Merasa anyir di lidahnya dan ada sesuatu yang basah di pipinya. Firas melepaskan lumatannya dan melihat Prita yang terdiam dengan air mata yang terus mengalir. Pandangannya beralih pada bibir Prita yang membengkak. Darah segar mengalir deras menetes ke dagu hingga gaun yang ia kenakan.

"Astaga! Apa yang sudah aku lakukan?" tanya Firas pada dirinya sendiri.

Ia memundurkan tubuhnya, tidak percaya dengan apa yang ia lakukan. Apalagi ketika melihat Prita yang hanya terdiam. Membuatnya semakin merasa bersalah. Firas menyadarkan dirinya dan kembali mendekat ke arah Prita. Ia mencoba menyentuh luka di bibir Prita, tetapi dengan cepat Prita menepisnya.

"Ngga perlu! Aku baik-baik aja," kata Prita menepis tangan Firas

Ia mengambil tissue dan menyekanya perlahan.

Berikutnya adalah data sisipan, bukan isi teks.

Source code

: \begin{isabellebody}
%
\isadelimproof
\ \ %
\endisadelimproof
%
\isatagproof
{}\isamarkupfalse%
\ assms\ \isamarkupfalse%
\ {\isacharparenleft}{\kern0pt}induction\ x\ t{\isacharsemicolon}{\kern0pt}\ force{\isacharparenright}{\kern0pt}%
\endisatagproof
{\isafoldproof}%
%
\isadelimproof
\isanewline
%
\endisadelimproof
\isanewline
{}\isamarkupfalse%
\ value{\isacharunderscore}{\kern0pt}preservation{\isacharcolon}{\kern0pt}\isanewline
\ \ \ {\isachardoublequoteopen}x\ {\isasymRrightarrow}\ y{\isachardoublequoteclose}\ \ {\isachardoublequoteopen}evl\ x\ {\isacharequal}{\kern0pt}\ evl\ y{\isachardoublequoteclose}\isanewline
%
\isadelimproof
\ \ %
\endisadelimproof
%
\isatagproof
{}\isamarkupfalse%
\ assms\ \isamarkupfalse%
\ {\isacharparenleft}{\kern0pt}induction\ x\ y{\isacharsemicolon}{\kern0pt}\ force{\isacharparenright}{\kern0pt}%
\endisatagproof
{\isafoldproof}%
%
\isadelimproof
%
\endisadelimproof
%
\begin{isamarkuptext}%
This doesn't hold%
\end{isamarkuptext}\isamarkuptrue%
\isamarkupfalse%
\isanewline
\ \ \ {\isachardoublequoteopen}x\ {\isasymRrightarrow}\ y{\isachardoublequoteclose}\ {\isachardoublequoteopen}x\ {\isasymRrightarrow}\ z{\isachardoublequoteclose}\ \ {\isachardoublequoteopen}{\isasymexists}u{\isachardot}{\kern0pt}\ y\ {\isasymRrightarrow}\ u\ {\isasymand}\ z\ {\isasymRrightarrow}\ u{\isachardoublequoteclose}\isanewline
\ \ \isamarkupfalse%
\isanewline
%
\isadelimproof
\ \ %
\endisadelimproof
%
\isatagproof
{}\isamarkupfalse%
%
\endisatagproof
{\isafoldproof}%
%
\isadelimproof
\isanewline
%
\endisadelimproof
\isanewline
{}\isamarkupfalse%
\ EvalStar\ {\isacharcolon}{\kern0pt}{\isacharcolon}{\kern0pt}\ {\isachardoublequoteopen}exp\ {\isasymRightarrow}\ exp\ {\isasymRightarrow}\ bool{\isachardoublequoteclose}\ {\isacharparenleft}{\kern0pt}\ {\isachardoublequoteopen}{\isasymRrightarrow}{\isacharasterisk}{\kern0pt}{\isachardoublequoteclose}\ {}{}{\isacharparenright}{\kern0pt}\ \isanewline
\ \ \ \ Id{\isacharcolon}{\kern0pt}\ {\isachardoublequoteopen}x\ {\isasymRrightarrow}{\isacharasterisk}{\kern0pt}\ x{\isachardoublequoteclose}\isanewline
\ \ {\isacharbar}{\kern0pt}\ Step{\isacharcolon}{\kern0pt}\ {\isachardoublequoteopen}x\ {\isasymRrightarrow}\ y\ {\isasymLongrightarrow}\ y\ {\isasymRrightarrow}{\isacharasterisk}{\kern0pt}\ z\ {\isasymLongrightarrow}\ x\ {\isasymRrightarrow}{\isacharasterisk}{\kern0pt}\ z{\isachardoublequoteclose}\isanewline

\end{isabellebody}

Ia mengusapnya seperti tidak ada rasa sakit sama sekali. Mungkin sakit hatinya jauh lebih besar daripada sakit di bibirnya.

"Maaf, maafin aku Prita. Aku bener-bener ngga sengaja. Aku tadi emosi, jadi ngga bisa berpikir jernih," lirih Firas memohon maaf.

"Kita putar balik aja. Lain kali, baru kita beli bajunya," kata Prita menatap ke arah jendela. Sambil sesekali menyeka darah yang mengalir di bibirnya.

"Terus seragam kamu gimana? Kita ke rumah sakit dulu aja, obatin luka kamu," sahut Firas khawatir dengan luka Prita.

"Suruh sopir ambil baju di rumah bapak, sekalian perlengkapan sekolah. Dan, ngga perlu ke rumah sakit. Ngga perlu diobati, besok juga udah sembuh," kata Prita ketus.

Firas menghela nafas kasar dan memutar balikkan mobilnya. Sepanjang perjalanan, tidak ada sepatah kata pun yang keluar dari mulut mereka berdua. Prita menatap keluar dengan tatapan kosong. Sedangkan Firas sesekali melirik ke arah Prita. Ia merutuki kebodohannya karena tidak bisa mengontrol emosinya.

Sampai di rumah, Prita langsung ke kamar membanting pintu dengan keras. Kemudian, ia membaringkan tubuhnya di atas ranjang. Tanpa membersihkan lukanya, ia tertidur dengan posisi miring.

Selang tiga puluh menit, Firas mengendap-endap masuk ke dalam kamar. Ia menatap punggung Prita dengan tatapan sendu. Ia berjalan mendekat dan mendengar suara nafas Prita yang teratur.

Firas mengambil kotak obat di laci. Ia membersihkan dan mengobati luka di bibir Priita. Karena lukanya sudah mengering, ia sedikit kesulitan membersihkannya. Prita merasakan perih di bagian bibirnya. Ia membuka matanya dan langsung menutupnya kembali.

Hatinya terasa menghangat dan rasa kesal di dadanya menghilang seketika hanya karena perlakuan Firas saat ini. Seperti inilah wanita, hatinya mudah luluh hanya dengan sedikit perhatian.